Non-euro area Member States link their currencies to the euro through the Exchange Rate Mechanism (ERM II). This linkage is part of the preparations for entry to the euro area. However, other countries can also link their currencies to the euro by supporting a fixed exchange rate against the euro. This is known as a ‘currency peg’.
In some cases, countries with weak economies make this linkage as a safety measure. Linking the value of their national currency to a ‘hard currency’, such as the euro, brings more certainty and stability to their national economies. In other cases, the linkages can be made to promote trade stability by avoiding strong exchange-rate fluctuations. While for some, this linkage is made through a ‘basket’ of currencies that includes the euro – in such cases the link is less direct.
Currencies linked to the euro by bilateral agreements are:
- The CFP franc used in French overseas territories in the Pacific region (French Polynesia, New Caledonia and Wallis and Futuna Islands). The CFP franc was previously linked to the French franc via a fixed parity and is now pegged to the euro. The euro area has no obligation to support the exchange rate with the CFP franc.
- The two CFA francs used by several countries in two monetary unions in West Africa and Central Africa. These countries have historical relations with France, and the CFA francs were previously pegged to the French franc. They are now pegged to the euro through bilateral agreements with France. The euro area has no obligation to support the exchange rate with the CFA francs.
- The Comorian franc (Comoros Islands) and the Cape Verde escudo (Cape Verde) were previously linked to the French franc and Portuguese escudo, respectively. They are now linked to the euro through bilateral agreements. The euro area has no obligation to support these currency pegs.
Examples of currencies linked unilaterally to the euro
- Several countries link their national currency directly to the euro. This is achieved through supporting an exchange rate against the euro that is only allowed to fluctuate within defined limits. The third countries’ monetary authorities support this exchange-rate peg on their own by intervening in currency markets. The euro area has no agreements or obligations to support these currencies. Such unilateral links with the euro exist, for example, in Croatia, the former Yugoslav Republic of Macedonia, Serbia and Tunisia.
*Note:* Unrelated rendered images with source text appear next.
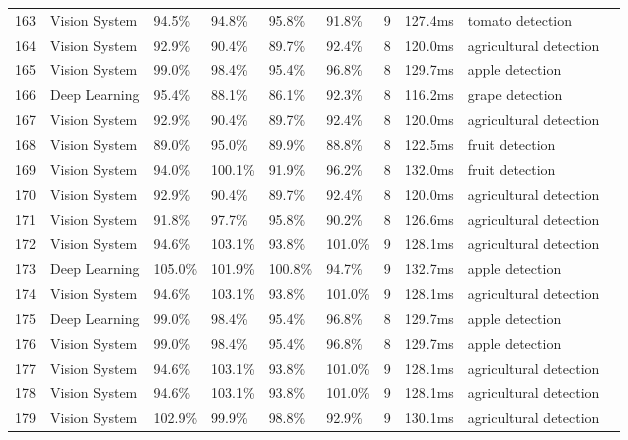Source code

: \begin{table*}[htbp]
\begin{tabular}{p{}p{}p{}p{}p{}p{}p{}p{}p{}p{}}
 163 & Vision System & 94.5\% & 94.8\% & 95.8\% & 91.8\% & 9 & 127.4ms & tomato detection & \cite{jun2021towards} \\
 164 & Vision System & 92.9\% & 90.4\% & 89.7\% & 92.4\% & 8 & 120.0ms & agricultural detection & \cite{andujar2016using} \\
 165 & Vision System & 99.0\% & 98.4\% & 95.4\% & 96.8\% & 8 & 129.7ms & apple detection & \cite{hohimer2019design} \\
 166 & Deep Learning & 95.4\% & 88.1\% & 86.1\% & 92.3\% & 8 & 116.2ms & grape detection & \cite{pereira2019deep} \\
 167 & Vision System & 92.9\% & 90.4\% & 89.7\% & 92.4\% & 8 & 120.0ms & agricultural detection & \cite{bac2016analysis} \\
 168 & Vision System & 89.0\% & 95.0\% & 89.9\% & 88.8\% & 8 & 122.5ms & fruit detection & \cite{mehta2016robust} \\
 169 & Vision System & 94.0\% & 100.1\% & 91.9\% & 96.2\% & 8 & 132.0ms & fruit detection & \cite{williams2020improvements} \\
 170 & Vision System & 92.9\% & 90.4\% & 89.7\% & 92.4\% & 8 & 120.0ms & agricultural detection & \cite{lehnert2016sweet} \\
 171 & Vision System & 91.8\% & 97.7\% & 95.8\% & 90.2\% & 8 & 126.6ms & agricultural detection & \cite{ayaz2019internet} \\
 172 & Vision System & 94.6\% & 103.1\% & 93.8\% & 101.0\% & 9 & 128.1ms & agricultural detection & \cite{dutta2020cleaning} \\
 173 & Deep Learning & 105.0\% & 101.9\% & 100.8\% & 94.7\% & 9 & 132.7ms & apple detection & \cite{kang2020fast} \\
 174 & Vision System & 94.6\% & 103.1\% & 93.8\% & 101.0\% & 9 & 128.1ms & agricultural detection & \cite{khanal2020remote} \\
 175 & Deep Learning & 99.0\% & 98.4\% & 95.4\% & 96.8\% & 8 & 129.7ms & apple detection & \cite{gene2019multi} \\
 176 & Vision System & 99.0\% & 98.4\% & 95.4\% & 96.8\% & 8 & 129.7ms & apple detection & \cite{kang2019fruit} \\
 177 & Vision System & 94.6\% & 103.1\% & 93.8\% & 101.0\% & 9 & 128.1ms & agricultural detection & \cite{luo2020identifying} \\
 178 & Vision System & 94.6\% & 103.1\% & 93.8\% & 101.0\% & 9 & 128.1ms & agricultural detection & \cite{rayhana2020internet} \\
 179 & Vision System & 102.9\% & 99.9\% & 98.8\% & 92.9\% & 9 & 130.1ms & agricultural detection & \cite{pranto2021blockchain} \\

\end{tabular}
\end{table*}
- A number of EU countries which are not yet part of the euro area – Czech Republic, Romania – also manage their currencies in this way. And Hungary even shadows the Exchange Rate Mechanism (ERM II) by pegging the forint and applying a ±15% fluctuation band.
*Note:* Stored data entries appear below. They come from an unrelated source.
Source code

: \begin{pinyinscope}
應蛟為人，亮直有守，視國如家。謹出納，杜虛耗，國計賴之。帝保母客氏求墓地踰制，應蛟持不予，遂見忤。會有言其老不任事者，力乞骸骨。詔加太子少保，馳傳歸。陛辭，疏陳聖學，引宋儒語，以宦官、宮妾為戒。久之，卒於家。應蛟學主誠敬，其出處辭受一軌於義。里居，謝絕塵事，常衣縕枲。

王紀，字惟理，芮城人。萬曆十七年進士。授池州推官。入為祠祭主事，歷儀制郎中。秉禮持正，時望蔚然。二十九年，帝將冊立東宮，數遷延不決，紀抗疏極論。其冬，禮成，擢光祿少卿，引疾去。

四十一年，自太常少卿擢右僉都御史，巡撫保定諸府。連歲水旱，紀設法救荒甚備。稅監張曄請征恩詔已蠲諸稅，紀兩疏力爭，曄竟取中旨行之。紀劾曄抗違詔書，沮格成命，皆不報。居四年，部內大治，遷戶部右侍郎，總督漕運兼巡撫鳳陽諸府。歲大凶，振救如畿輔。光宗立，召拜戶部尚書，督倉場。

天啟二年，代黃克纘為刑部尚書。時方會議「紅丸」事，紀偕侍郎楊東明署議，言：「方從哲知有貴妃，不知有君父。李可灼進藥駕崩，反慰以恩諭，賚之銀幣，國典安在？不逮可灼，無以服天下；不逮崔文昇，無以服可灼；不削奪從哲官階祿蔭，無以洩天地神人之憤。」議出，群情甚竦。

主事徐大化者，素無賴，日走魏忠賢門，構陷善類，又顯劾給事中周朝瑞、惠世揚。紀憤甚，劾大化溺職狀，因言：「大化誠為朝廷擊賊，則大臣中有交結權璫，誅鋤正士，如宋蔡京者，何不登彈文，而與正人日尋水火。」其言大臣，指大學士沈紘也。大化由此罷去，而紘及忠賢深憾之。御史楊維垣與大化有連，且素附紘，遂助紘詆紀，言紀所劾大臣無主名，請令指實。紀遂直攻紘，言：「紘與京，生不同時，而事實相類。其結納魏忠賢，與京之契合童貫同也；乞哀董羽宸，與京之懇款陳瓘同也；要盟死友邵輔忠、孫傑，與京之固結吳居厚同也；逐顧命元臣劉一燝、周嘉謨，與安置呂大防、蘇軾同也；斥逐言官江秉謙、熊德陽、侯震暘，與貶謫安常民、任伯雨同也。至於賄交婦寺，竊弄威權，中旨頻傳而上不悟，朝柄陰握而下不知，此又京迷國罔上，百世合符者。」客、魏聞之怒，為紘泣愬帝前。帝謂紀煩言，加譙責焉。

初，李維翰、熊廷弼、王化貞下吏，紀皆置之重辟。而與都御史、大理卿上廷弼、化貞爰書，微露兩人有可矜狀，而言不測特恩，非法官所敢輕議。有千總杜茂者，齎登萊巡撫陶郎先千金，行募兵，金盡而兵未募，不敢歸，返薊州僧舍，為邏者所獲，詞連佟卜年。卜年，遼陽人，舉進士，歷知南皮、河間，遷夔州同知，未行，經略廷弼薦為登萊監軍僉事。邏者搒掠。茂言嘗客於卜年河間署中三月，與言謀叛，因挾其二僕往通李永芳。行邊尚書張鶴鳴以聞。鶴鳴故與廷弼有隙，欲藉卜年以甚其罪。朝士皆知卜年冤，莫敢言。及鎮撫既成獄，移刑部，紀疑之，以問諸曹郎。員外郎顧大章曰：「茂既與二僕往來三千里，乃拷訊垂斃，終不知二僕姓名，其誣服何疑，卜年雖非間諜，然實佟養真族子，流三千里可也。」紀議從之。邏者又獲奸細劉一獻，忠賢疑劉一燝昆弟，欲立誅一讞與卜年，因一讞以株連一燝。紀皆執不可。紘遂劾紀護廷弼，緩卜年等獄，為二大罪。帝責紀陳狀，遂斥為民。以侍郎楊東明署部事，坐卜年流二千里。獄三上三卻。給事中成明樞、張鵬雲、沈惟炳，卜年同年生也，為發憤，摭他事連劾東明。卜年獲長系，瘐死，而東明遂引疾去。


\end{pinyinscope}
- Bulgaria and Bosnia and Herzegovina maintain euro-based currency boards in charge of supporting the fixed foreign exchange rate, to which the normal objectives of central banks are subordinated.
- Other countries link their currencies to the euro through a ‘currency basket’. In this case, the exchange rate of the national currency is linked to a fictitious exchange rate from a ‘basket’ of other currencies, such as the euro, the US dollar, and the Japanese yen. Countries that use such ‘currency baskets’ are Botswana, Jordan, Libya, Morocco, Russia, Seychelles, and Vanuatu.